Trois ans après sa disparition, une poignée de musiciens du cru rend un bel hommage discographique au plus beau et plus célébré représentant de la pop lyonnaise : Hubert Mounier, fondateur de L’Affaire Louis Trio. Pour la sortie de ce disque, un concert collectif et festif est organisé au Transbordeur le 5 novembre.

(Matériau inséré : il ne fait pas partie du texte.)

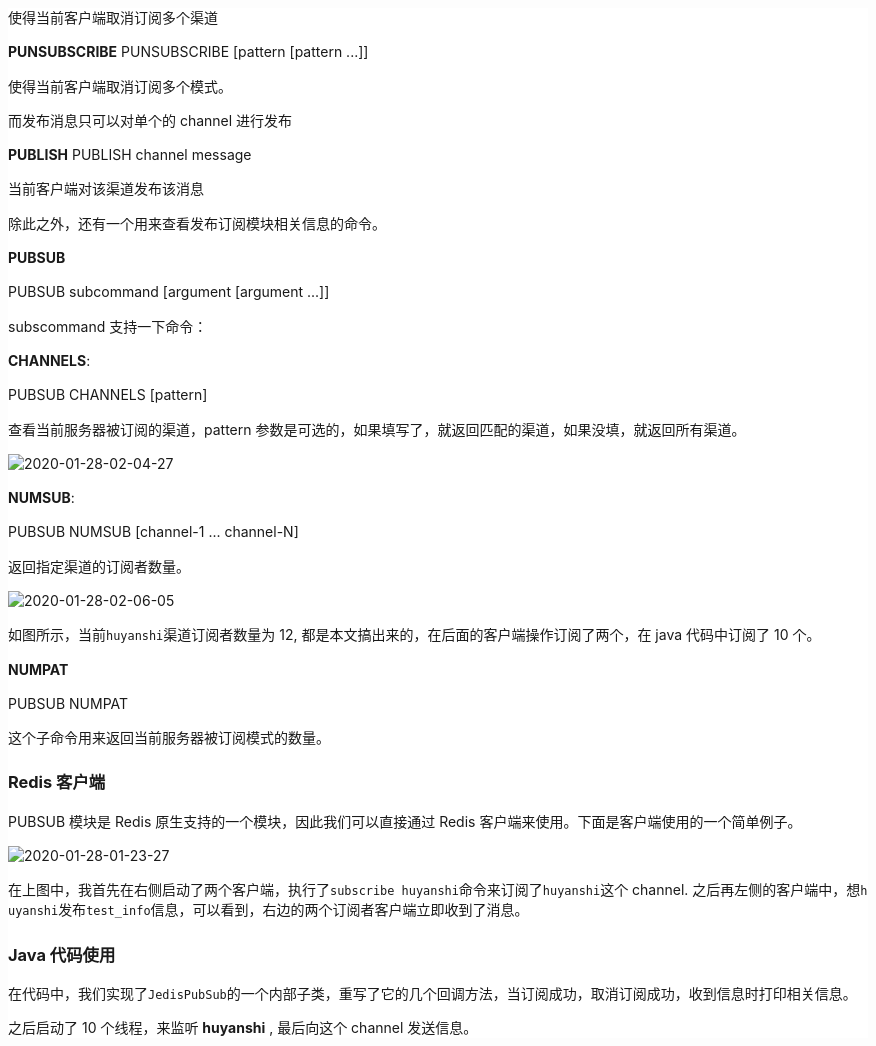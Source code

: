 使得当前客户端取消订阅多个渠道

**PUNSUBSCRIBE**
PUNSUBSCRIBE [pattern [pattern ...]]

使得当前客户端取消订阅多个模式。

而发布消息只可以对单个的 channel 进行发布

**PUBLISH**
PUBLISH channel message

当前客户端对该渠道发布该消息

除此之外，还有一个用来查看发布订阅模块相关信息的命令。

**PUBSUB**

PUBSUB subcommand [argument [argument ...]]

subscommand 支持一下命令：

**CHANNELS**: 

PUBSUB CHANNELS [pattern]

查看当前服务器被订阅的渠道，pattern 参数是可选的，如果填写了，就返回匹配的渠道，如果没填，就返回所有渠道。

![2020-01-28-02-04-27](http://img.couplecoders.tech/2020-01-28-02-04-27.png)

**NUMSUB**: 

PUBSUB NUMSUB [channel-1 ... channel-N]

返回指定渠道的订阅者数量。

![2020-01-28-02-06-05](http://img.couplecoders.tech/2020-01-28-02-06-05.png)

如图所示，当前`huyanshi`渠道订阅者数量为 12, 都是本文搞出来的，在后面的客户端操作订阅了两个，在 java 代码中订阅了 10 个。

**NUMPAT**

PUBSUB NUMPAT

这个子命令用来返回当前服务器被订阅模式的数量。

### Redis 客户端

PUBSUB 模块是 Redis 原生支持的一个模块，因此我们可以直接通过 Redis 客户端来使用。下面是客户端使用的一个简单例子。

![2020-01-28-01-23-27](http://img.couplecoders.tech/2020-01-28-01-23-27.png)

在上图中，我首先在右侧启动了两个客户端，执行了`subscribe huyanshi`命令来订阅了`huyanshi`这个 channel. 之后再左侧的客户端中，想`huyanshi`发布`test_info`信息，可以看到，右边的两个订阅者客户端立即收到了消息。

### Java 代码使用

在代码中，我们实现了`JedisPubSub`的一个内部子类，重写了它的几个回调方法，当订阅成功，取消订阅成功，收到信息时打印相关信息。

之后启动了 10 个线程，来监听 **huyanshi** , 最后向这个 channel 发送信息。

Ce que c’est que la gloire posthume. En son temps, on n’avait peut-être pas mesuré, à Lyon, l’importance d’Hubert Mounier, combien cette référence pop avait engendré de vocations ; la manière dont son esprit libre et frondeur avait infusé l’esprit de ses suiveurs, signalant par l’acte plus que par la parole qu’il est permis de se livrer à toutes les fantaisies, pour peu que l’on soit animé d’une profonde sincérité. Oh, bien sûr, Benjamin Biolay n’a jamais tari d’éloges sur celui qu’il considérait comme son mentor ; allant même jusqu’à le produire une fois que son aura d’élève eut dépassé celle du maître. C’est lui d’ailleurs qui lui rendit ce bel hommage, en juillet 2018, sur la scène de Fourvière, où renaquirent pour un soir les chansons immortellement pop de Mounier. Mais, qu’en était-il de cette scène locale qui n’a pas toujours eu l’heur de connaître des feux de la rampe aussi incandescents, de fouler dans un sens ou dans l’autre les marches des hit-parades ? De ces amis plus ou moins déclarés qui n’avaient pourtant que les yeux de Chimène pour leur capitaine chantant désormais au fond des mers ? Eux aussi avaient sûrement des choses à dire.
Joe Bel, Buridane, Auren & Co
Ce soir de juillet 2018, Biolay a allumé une mèche. Là, les membres des Chic Types et Stan Mathis, figures du rock lyonnais, se mettent à évoquer un hommage de la scène locale. “Il y avait une demande des salles, explique Stan Mathis qui, avec la société Stardust, allait porter le projet. J’ai alors proposé qu’on travaille sur un album avec les gens de la scène lyonnaise que je connaissais.” Et Mathis de contacter des artistes aussi divers que Le Voyage de Noz, Joe Bel, Denis Rivet, Buridane, Auren, des figures plus nationalement écloses tels Carmen Maria Vega ou l’ami Kent, mais aussi le bluesman They Call Me Rico, qui se chargerait également d’enregistrer et de coordonner tout ce beau monde depuis son studio de l’avenue Lacassagne. Le cahier des charges tient alors en deux mots : “liberté artistique”. À chacun de choisir un titre de Mounier et de l’orchestrer selon son goût. En tout, pas moins de quatorze titres figurent sur le disque, baptisé Place Hubert Mounier, dont la pochette rappellera certaines des marottes pop d’Hubert, singeant le Sgt. Pepper des Beatles.
L’amour est dans l’air
Musicalement, entre embardées personnalisées et duos, c’est le bel éclectisme de l’auteur-compositeur qui est salué : du sautillant et cuivré Tout mais pas ça de Carmen Maria Vega à la douceur folk instillée par Buridane et Frédéric Bobin sur L’amour est dans l’air ; de la mélancolie fiévreuse de Stan Mathis et Joe Bel sur Loin à la douce amertume de Kent sur Voyager léger, en passant par l’approche jazzy de Khaban sur le très beau Fatalitas ou la pompe échevelée toute de frontalité rock du Voyage de Noz sur Le Capitaine. Tout cela ne pouvait voir le jour sans un concert digne de ce nom – et gratuit – qui, réunissant ce beau monde (à l’exception de Joe Bel, en tournée canadienne, et de Kent), soulignera la sortie du disque. Il est programmé ce mardi 5 novembre au Transbordeur. Initialement prévu au Club Transbo, vu l’afflux de réservations, il investira la grande salle et une autre date est d’ores et déjà prévue à la Comédie-Odéon en avril.
Sans doute la meilleure manière de rendre grâce à un musicien qui, aux dires de Stan Mathis, que personne ne démentira, “a laissé une trace importante et évidente sur le plan artistique, mais aussi et surtout sur le plan humain”. C’est peut-être cela qu’il faut retenir des chansons d’Hubert Mounier, un chic type sur une planète qui ne l’est pas tant que ça.